AVAILABLE DATA Block Start
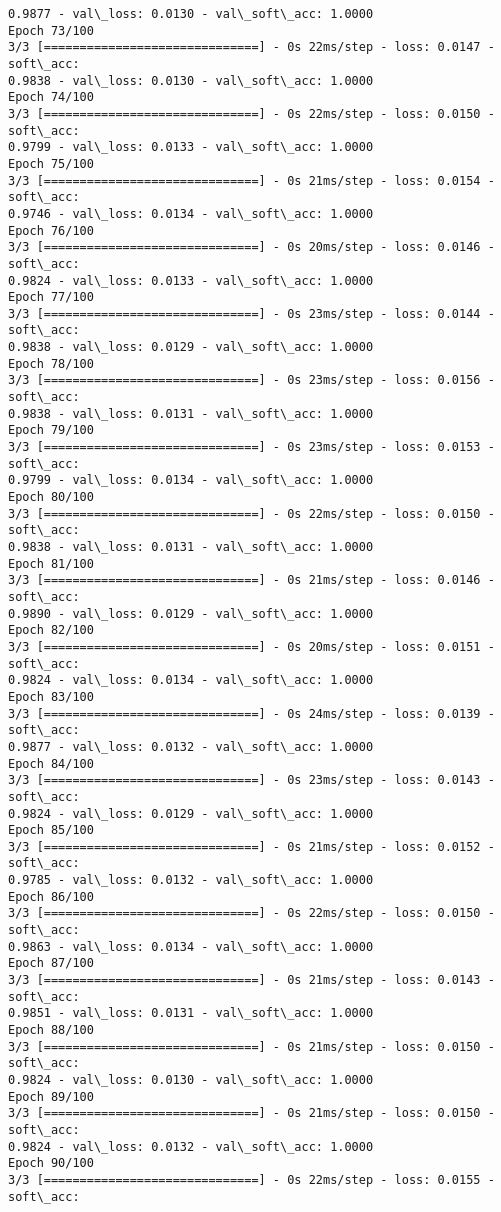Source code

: \documentclass[11pt]{article}
\begin{document}
\begin{Verbatim}[commandchars=\\\{\}]
0.9877 - val\_loss: 0.0130 - val\_soft\_acc: 1.0000
Epoch 73/100
3/3 [==============================] - 0s 22ms/step - loss: 0.0147 - soft\_acc:
0.9838 - val\_loss: 0.0130 - val\_soft\_acc: 1.0000
Epoch 74/100
3/3 [==============================] - 0s 22ms/step - loss: 0.0150 - soft\_acc:
0.9799 - val\_loss: 0.0133 - val\_soft\_acc: 1.0000
Epoch 75/100
3/3 [==============================] - 0s 21ms/step - loss: 0.0154 - soft\_acc:
0.9746 - val\_loss: 0.0134 - val\_soft\_acc: 1.0000
Epoch 76/100
3/3 [==============================] - 0s 20ms/step - loss: 0.0146 - soft\_acc:
0.9824 - val\_loss: 0.0133 - val\_soft\_acc: 1.0000
Epoch 77/100
3/3 [==============================] - 0s 23ms/step - loss: 0.0144 - soft\_acc:
0.9838 - val\_loss: 0.0129 - val\_soft\_acc: 1.0000
Epoch 78/100
3/3 [==============================] - 0s 23ms/step - loss: 0.0156 - soft\_acc:
0.9838 - val\_loss: 0.0131 - val\_soft\_acc: 1.0000
Epoch 79/100
3/3 [==============================] - 0s 23ms/step - loss: 0.0153 - soft\_acc:
0.9799 - val\_loss: 0.0134 - val\_soft\_acc: 1.0000
Epoch 80/100
3/3 [==============================] - 0s 22ms/step - loss: 0.0150 - soft\_acc:
0.9838 - val\_loss: 0.0131 - val\_soft\_acc: 1.0000
Epoch 81/100
3/3 [==============================] - 0s 21ms/step - loss: 0.0146 - soft\_acc:
0.9890 - val\_loss: 0.0129 - val\_soft\_acc: 1.0000
Epoch 82/100
3/3 [==============================] - 0s 20ms/step - loss: 0.0151 - soft\_acc:
0.9824 - val\_loss: 0.0134 - val\_soft\_acc: 1.0000
Epoch 83/100
3/3 [==============================] - 0s 24ms/step - loss: 0.0139 - soft\_acc:
0.9877 - val\_loss: 0.0132 - val\_soft\_acc: 1.0000
Epoch 84/100
3/3 [==============================] - 0s 23ms/step - loss: 0.0143 - soft\_acc:
0.9824 - val\_loss: 0.0129 - val\_soft\_acc: 1.0000
Epoch 85/100
3/3 [==============================] - 0s 21ms/step - loss: 0.0152 - soft\_acc:
0.9785 - val\_loss: 0.0132 - val\_soft\_acc: 1.0000
Epoch 86/100
3/3 [==============================] - 0s 22ms/step - loss: 0.0150 - soft\_acc:
0.9863 - val\_loss: 0.0134 - val\_soft\_acc: 1.0000
Epoch 87/100
3/3 [==============================] - 0s 21ms/step - loss: 0.0143 - soft\_acc:
0.9851 - val\_loss: 0.0131 - val\_soft\_acc: 1.0000
Epoch 88/100
3/3 [==============================] - 0s 21ms/step - loss: 0.0150 - soft\_acc:
0.9824 - val\_loss: 0.0130 - val\_soft\_acc: 1.0000
Epoch 89/100
3/3 [==============================] - 0s 21ms/step - loss: 0.0150 - soft\_acc:
0.9824 - val\_loss: 0.0132 - val\_soft\_acc: 1.0000
Epoch 90/100
3/3 [==============================] - 0s 22ms/step - loss: 0.0155 - soft\_acc:

\end{Verbatim}
\end{document}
AVAILABLE DATA Block End
### PROBLEM REQUIREMENTS
Count how many lines in the data above include the string "Verbatim", and write only that number.

### ANSWER FOR THE TASK
2